Some cigar shop owners, such as Elissa Noyes, are concerned about what the possible increased government oversight might do to their businesses.
“This is my livelihood,” said Noyes, owner of a two-year-old cigar store, Charmed Leaf, in Delray Beach, Fla. “With those kinds of regulations, (my store) wouldn’t be able to survive.”
Noyes says FDA regulations would reduce the industry’s rights as well as her clients’.
“Our customers are adults making adult decisions for themselves,” she said.
Anti-tobacco organizations like the Campaign for Tobacco-Free Kids, however, are worried the bill is an opportunity for cigar companies to create a loophole that would allow advertising aimed at children.

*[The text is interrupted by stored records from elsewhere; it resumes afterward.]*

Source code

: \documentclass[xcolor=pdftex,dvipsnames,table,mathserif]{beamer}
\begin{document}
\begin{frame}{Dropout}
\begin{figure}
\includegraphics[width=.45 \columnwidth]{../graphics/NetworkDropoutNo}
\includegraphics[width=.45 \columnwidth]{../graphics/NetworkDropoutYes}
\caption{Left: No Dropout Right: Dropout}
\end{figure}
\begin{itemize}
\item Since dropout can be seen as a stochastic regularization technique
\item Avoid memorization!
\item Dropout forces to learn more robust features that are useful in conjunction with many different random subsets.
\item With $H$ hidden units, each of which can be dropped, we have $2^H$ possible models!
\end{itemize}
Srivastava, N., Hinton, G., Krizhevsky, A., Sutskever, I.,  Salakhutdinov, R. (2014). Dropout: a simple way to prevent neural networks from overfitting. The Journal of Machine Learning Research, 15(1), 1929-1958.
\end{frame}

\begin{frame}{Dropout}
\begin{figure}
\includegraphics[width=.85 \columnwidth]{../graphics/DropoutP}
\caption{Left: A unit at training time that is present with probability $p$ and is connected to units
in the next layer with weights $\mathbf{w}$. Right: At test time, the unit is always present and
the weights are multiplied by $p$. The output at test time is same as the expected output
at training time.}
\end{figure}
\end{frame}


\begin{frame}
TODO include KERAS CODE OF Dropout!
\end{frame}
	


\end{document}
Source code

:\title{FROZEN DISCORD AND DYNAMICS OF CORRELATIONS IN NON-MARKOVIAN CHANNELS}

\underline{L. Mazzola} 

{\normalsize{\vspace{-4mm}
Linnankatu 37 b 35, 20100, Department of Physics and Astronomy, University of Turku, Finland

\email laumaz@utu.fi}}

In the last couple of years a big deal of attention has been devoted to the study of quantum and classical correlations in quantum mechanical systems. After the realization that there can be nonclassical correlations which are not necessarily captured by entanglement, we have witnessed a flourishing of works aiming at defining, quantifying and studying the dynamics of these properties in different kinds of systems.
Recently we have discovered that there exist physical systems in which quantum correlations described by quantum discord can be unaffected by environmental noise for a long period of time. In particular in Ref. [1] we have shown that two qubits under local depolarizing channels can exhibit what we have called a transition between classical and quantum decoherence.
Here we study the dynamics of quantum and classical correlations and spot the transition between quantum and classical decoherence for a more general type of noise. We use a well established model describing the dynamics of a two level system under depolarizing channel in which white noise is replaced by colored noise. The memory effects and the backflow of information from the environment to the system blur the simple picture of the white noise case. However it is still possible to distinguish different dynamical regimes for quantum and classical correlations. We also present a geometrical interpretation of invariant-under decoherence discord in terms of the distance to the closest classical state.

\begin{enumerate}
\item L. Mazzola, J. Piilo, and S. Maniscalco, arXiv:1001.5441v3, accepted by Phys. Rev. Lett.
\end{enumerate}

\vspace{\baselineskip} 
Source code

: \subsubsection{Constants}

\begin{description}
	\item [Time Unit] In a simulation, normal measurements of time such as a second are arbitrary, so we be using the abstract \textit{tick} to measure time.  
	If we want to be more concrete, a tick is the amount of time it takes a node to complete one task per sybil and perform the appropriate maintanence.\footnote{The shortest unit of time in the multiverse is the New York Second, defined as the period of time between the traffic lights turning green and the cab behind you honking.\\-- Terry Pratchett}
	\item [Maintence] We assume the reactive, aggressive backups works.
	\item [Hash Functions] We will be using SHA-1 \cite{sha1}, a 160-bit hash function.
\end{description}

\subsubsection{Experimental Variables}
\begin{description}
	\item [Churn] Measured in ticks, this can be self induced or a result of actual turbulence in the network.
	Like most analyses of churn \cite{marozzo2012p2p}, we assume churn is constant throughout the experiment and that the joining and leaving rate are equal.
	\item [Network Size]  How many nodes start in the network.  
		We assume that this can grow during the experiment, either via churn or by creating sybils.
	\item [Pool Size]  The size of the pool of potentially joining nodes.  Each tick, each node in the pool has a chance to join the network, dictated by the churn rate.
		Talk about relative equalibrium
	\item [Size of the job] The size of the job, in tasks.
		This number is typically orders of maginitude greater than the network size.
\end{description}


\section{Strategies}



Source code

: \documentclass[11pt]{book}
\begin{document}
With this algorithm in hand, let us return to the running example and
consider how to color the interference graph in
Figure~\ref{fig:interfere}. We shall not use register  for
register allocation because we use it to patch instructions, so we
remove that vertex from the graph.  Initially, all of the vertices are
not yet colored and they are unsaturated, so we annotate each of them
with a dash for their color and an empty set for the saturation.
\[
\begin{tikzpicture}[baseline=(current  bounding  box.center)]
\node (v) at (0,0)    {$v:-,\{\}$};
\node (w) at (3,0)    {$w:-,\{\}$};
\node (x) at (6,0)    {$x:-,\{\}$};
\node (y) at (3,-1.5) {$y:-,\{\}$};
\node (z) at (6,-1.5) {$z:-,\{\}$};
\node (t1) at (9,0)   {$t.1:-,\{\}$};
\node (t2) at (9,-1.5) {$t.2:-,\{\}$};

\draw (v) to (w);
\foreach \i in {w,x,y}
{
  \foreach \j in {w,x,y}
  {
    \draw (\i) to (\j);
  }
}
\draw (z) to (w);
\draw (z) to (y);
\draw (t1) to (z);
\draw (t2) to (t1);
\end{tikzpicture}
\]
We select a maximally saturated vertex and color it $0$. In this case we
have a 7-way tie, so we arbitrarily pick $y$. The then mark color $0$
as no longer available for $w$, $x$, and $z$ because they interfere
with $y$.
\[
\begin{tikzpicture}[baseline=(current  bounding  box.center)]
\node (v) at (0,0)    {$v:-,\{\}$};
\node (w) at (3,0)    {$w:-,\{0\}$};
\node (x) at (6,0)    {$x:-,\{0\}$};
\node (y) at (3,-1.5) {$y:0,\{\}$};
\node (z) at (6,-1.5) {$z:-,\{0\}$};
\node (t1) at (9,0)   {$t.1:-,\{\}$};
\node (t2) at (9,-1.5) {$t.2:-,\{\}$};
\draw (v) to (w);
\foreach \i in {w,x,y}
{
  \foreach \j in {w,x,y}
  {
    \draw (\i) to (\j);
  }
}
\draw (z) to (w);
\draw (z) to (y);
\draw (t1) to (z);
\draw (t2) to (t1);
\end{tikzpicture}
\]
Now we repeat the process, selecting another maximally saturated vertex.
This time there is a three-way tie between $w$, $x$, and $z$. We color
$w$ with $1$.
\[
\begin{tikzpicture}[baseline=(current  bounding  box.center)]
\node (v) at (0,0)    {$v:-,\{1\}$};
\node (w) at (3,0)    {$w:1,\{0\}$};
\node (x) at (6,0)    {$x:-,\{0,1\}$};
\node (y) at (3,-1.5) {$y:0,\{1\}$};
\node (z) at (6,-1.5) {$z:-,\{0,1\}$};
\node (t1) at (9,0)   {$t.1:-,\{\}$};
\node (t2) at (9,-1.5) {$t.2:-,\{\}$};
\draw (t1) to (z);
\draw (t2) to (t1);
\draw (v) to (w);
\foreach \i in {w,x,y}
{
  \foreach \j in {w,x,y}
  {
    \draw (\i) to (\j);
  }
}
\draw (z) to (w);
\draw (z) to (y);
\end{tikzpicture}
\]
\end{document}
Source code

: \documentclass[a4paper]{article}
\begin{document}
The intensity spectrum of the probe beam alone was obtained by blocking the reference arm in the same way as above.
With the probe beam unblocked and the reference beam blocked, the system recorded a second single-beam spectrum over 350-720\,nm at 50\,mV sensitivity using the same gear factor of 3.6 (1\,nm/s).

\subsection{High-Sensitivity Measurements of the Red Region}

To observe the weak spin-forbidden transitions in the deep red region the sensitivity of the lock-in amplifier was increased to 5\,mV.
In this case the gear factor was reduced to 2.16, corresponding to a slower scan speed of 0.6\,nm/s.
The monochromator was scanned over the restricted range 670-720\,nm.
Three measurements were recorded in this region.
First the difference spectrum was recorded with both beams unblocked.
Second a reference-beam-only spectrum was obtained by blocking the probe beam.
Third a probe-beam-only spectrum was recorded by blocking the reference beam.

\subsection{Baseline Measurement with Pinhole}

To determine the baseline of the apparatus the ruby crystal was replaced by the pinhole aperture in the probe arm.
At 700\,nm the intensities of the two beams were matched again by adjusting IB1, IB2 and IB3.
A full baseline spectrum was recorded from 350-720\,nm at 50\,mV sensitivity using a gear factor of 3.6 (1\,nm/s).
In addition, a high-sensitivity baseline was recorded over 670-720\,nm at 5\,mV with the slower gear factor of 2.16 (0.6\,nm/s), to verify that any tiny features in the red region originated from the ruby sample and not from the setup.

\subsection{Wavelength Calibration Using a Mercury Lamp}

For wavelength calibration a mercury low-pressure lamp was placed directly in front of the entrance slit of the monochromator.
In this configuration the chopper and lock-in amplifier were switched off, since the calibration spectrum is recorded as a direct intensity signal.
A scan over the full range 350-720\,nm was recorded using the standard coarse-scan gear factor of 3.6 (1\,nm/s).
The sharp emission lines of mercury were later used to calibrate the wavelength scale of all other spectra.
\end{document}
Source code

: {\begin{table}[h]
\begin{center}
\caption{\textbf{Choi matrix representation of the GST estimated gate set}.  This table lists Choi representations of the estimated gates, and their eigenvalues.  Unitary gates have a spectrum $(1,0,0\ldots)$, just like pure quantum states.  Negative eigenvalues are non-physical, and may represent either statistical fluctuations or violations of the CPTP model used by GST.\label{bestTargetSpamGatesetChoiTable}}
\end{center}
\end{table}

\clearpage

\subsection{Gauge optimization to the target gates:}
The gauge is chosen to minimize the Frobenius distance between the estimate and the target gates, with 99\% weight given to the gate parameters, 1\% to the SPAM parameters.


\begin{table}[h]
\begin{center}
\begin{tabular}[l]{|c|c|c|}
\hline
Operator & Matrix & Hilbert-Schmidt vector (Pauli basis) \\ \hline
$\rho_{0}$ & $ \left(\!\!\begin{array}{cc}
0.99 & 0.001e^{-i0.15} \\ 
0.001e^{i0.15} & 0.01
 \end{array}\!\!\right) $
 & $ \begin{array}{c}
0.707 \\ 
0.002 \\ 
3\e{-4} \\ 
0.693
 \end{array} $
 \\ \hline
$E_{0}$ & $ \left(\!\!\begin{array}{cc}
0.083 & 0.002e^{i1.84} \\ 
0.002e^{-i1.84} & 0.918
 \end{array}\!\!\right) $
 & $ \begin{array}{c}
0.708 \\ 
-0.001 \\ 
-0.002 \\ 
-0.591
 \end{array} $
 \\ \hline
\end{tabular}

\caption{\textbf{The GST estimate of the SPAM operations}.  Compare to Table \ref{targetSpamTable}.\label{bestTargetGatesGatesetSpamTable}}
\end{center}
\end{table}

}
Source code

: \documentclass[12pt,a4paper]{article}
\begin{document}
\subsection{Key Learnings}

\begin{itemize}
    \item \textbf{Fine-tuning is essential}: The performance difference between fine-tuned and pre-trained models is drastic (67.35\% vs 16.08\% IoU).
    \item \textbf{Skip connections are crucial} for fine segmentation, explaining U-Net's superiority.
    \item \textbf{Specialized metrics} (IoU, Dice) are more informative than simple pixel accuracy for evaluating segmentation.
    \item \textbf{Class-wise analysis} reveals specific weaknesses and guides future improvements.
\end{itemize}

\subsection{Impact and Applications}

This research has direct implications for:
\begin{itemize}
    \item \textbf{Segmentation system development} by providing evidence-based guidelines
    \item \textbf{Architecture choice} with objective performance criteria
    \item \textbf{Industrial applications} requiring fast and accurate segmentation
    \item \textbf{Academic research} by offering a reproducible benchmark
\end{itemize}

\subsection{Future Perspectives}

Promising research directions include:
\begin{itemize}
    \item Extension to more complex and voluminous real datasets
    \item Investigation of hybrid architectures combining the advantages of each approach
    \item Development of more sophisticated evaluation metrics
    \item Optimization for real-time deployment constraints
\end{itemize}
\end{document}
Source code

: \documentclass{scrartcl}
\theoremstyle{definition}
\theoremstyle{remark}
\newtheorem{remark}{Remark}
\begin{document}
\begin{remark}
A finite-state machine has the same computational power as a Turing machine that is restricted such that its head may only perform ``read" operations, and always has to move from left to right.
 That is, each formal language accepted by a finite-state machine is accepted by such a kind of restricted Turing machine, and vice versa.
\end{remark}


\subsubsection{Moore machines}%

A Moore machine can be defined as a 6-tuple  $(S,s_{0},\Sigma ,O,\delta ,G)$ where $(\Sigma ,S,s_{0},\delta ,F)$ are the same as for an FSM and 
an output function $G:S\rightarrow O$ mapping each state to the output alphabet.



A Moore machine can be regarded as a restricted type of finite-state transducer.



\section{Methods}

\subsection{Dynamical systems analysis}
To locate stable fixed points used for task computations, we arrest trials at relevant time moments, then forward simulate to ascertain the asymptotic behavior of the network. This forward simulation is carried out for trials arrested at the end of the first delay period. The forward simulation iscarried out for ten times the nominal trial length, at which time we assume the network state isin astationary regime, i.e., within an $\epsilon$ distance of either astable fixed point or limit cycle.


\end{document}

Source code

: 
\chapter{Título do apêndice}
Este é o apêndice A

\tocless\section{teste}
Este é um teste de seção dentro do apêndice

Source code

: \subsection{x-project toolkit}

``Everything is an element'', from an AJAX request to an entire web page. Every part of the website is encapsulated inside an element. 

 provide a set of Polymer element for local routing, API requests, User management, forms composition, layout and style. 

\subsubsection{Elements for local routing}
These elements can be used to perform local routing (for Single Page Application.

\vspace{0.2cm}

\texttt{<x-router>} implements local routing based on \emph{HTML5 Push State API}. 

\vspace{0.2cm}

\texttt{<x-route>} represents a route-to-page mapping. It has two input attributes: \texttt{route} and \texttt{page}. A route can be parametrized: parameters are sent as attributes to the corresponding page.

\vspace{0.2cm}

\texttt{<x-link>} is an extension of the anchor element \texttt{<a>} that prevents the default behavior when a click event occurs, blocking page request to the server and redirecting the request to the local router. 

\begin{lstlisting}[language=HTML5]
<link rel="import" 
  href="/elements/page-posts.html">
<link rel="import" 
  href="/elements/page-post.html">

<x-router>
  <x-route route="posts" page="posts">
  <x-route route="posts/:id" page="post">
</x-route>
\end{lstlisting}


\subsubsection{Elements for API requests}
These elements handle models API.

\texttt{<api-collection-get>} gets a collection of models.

They claim the legislation defines premium cigars “in a way that could encompass a variety of non-premium cigars with sweet flavors, low prices and colorful packaging that appeal to youth.”
“We don’t think that any product should be exempt from FDA regulation, even more so one that is known to cause cancer,” said Danny McGoldrick, vice president of research for the Campaign for Tobacco-Free Kids.
A study by the Centers for Disease Control and Prevention said that there are about 13.3 million cigar smokers in the U.S. and about 43.3 million cigarette users. Among reported high school students, 10.9 percent smoke cigars.
“If (cigar companies) are responsible, they won’t advertise to kids,” McGoldrick said.
Yet, according to local business owners, kids are not the target customers.
“Premium cigars are never marketed to children,” said Abe Dababneh, owner of the cigar company Smoke Inn and a Cigar Rights of America ambassador to the West Palm Beach, Fla., area. “Our stores don’t appeal to younger people in the first place. They can’t afford it.”
With more than nine cigar shop locations in South Florida, Dababneh says that the FDA and other organizations don’t realize how much the situation could affect small businesses.
“It would change how our industry is run,” Dababneh said. “The way we’ve sold our product for over half a century will stop.”